Operational Impact of LLM Use in Software Development
- •Software teams using LLMs saw a 50% increase in defect rates per developer.
- •System throughput for AI-adopting teams decreased by an estimated 71-80% in development pipelines.
- •Faros.ai data shows that lead times for shipping features to production increased nearly 5x.
Operational data from Faros.ai, a software development telemetry firm, suggests that while Large Language Models (LLMs) improve individual developer productivity, they negatively impact overall organizational throughput and software quality. A March report analyzing 22,000 developers across 4,000 teams found that teams using AI in their development process experienced a 50% increase in defect rates per developer. System-level flow also suffered, with lead times for moving features to production increasing by nearly 5x, resulting in an estimated 71-80% decline in system throughput.
The analysis applied Little’s Law (a queuing theory formula relating the number of items in a system to arrival rate and wait time) to calculate the impact on software delivery. By comparing developer contexts and daily task volumes, the data indicates that AI adoption creates a bottleneck, significantly increasing work-in-progress (WIP) while slowing the actual delivery of finished features to production.

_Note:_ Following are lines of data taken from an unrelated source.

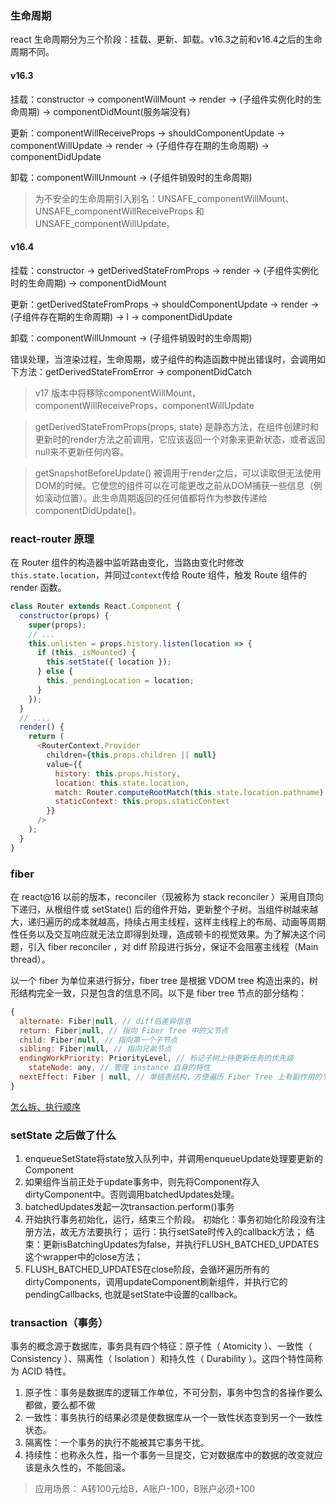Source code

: ### 生命周期
react 生命周期分为三个阶段：挂载、更新、卸载。v16.3之前和v16.4之后的生命周期不同。

#### v16.3
挂载：constructor -> componentWillMount -> render -> (子组件实例化时的生命周期) -> componentDidMount(服务端没有)

更新：componentWillReceiveProps -> shouldComponentUpdate -> componentWillUpdate -> render -> (子组件存在期的生命周期) -> componentDidUpdate

卸载：componentWillUnmount -> (子组件销毁时的生命周期)

> 为不安全的生命周期引入别名：UNSAFE_componentWillMount、UNSAFE_componentWillReceiveProps 和 UNSAFE_componentWillUpdate。

#### v16.4
挂载：constructor -> getDerivedStateFromProps -> render -> (子组件实例化时的生命周期) -> componentDidMount

更新：getDerivedStateFromProps -> shouldComponentUpdate -> render -> (子组件存在期的生命周期) -> l -> componentDidUpdate

卸载：componentWillUnmount -> (子组件销毁时的生命周期)

错误处理，当渲染过程，生命周期，或子组件的构造函数中抛出错误时，会调用如下方法：getDerivedStateFromError -> componentDidCatch

> v17 版本中将移除componentWillMount，componentWillReceiveProps，componentWillUpdate

> getDerivedStateFromProps(props, state) 是静态方法，在组件创建时和更新时的render方法之前调用，它应该返回一个对象来更新状态，或者返回null来不更新任何内容。

> getSnapshotBeforeUpdate() 被调用于render之后，可以读取但无法使用DOM的时候。它使您的组件可以在可能更改之前从DOM捕获一些信息（例如滚动位置）。此生命周期返回的任何值都将作为参数传递给componentDidUpdate()。

### react-router 原理

在 Router 组件的构造器中监听路由变化，当路由变化时修改`this.state.location`，并同过`context`传给 Route 组件，触发 Route 组件的 render 函数。

```js
class Router extends React.Component {
  constructor(props) {
    super(props);
    // ...
    this.unlisten = props.history.listen(location => {
      if (this._isMounted) {
        this.setState({ location });
      } else {
        this._pendingLocation = location;
      }
    });
  }
  // ....
  render() {
    return (
      <RouterContext.Provider
        children={this.props.children || null}
        value={{
          history: this.props.history,
          location: this.state.location,
          match: Router.computeRootMatch(this.state.location.pathname),
          staticContext: this.props.staticContext
        }}
      />
    );
  }
}
```

### fiber

在 react@16 以前的版本，reconciler（现被称为 stack reconciler ）采用自顶向下递归，从根组件或 setState() 后的组件开始，更新整个子树。当组件树越来越大，递归遍历的成本就越高，持续占用主线程，这样主线程上的布局、动画等周期性任务以及交互响应就无法立即得到处理，造成顿卡的视觉效果。为了解决这个问题，引入 fiber reconciler ，对 diff 阶段进行拆分，保证不会阻塞主线程（Main thread）。

以一个 fiber 为单位来进行拆分，fiber tree 是根据 VDOM tree 构造出来的，树形结构完全一致，只是包含的信息不同。以下是 fiber tree 节点的部分结构：

```js
{
  alternate: Fiber|null, // diff后差异信息
  return: Fiber|null, // 指向 Fiber Tree 中的父节点
  child: Fiber|null, // 指向第一个子节点
  sibling: Fiber|null, // 指向兄弟节点
  endingWorkPriority: PriorityLevel, // 标记子树上待更新任务的优先级
	stateNode: any, // 管理 instance 自身的特性
  nextEffect: Fiber | null, // 单链表结构，方便遍历 Fiber Tree 上有副作用的节点
}
```

[怎么拆、执行顺序](https://juejin.im/post/5be969656fb9a049ad76931f)

### setState 之后做了什么

1. enqueueSetState将state放入队列中，并调用enqueueUpdate处理要更新的Component
2. 如果组件当前正处于update事务中，则先将Component存入dirtyComponent中。否则调用batchedUpdates处理。
3. batchedUpdates发起一次transaction.perform()事务
4. 开始执行事务初始化，运行，结束三个阶段。
  初始化：事务初始化阶段没有注册方法，故无方法要执行；
  运行：执行setSate时传入的callback方法；
  结束：更新isBatchingUpdates为false，并执行FLUSH_BATCHED_UPDATES这个wrapper中的close方法；
5. FLUSH_BATCHED_UPDATES在close阶段，会循环遍历所有的dirtyComponents，调用updateComponent刷新组件，并执行它的pendingCallbacks, 也就是setState中设置的callback。

### transaction（事务）

事务的概念源于数据库，事务具有四个特征：原子性（ Atomicity ）、一致性（ Consistency ）、隔离性（ Isolation ）和持久性（ Durability ）。这四个特性简称为 ACID 特性。

1. 原子性：事务是数据库的逻辑工作单位，不可分割，事务中包含的各操作要么都做，要么都不做
2. 一致性：事务执行的结果必须是使数据库从一个一致性状态变到另一个一致性状态。
3. 隔离性：一个事务的执行不能被其它事务干扰。
4. 持续性：也称永久性，指一个事务一旦提交，它对数据库中的数据的改变就应该是永久性的，不能回滚。

> 应用场景： A转100元给B，A账户-100，B账户必须+100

High-performing engineering organizations showed no protection against these downstream deteriorations, suggesting the trend is systemic rather than specific to lower-maturity teams.
The report notes that deployment frequency fell by 11% among AI-using teams. The author argues that LLMs are tools, not intelligent agents, and that common workflows—such as using AI to generate first drafts—often shift the intellectual burden downstream, leading to higher costs for identifying and fixing defects. Instead of viewing AI as a replacement for foundational work, the author suggests that the structural understanding gained during manual drafting is essential for maintaining code quality. The article concludes that these technologies, due to their inherent unreliability, fail to provide a stable foundation for software development, with current usage patterns actively destroying enterprise value.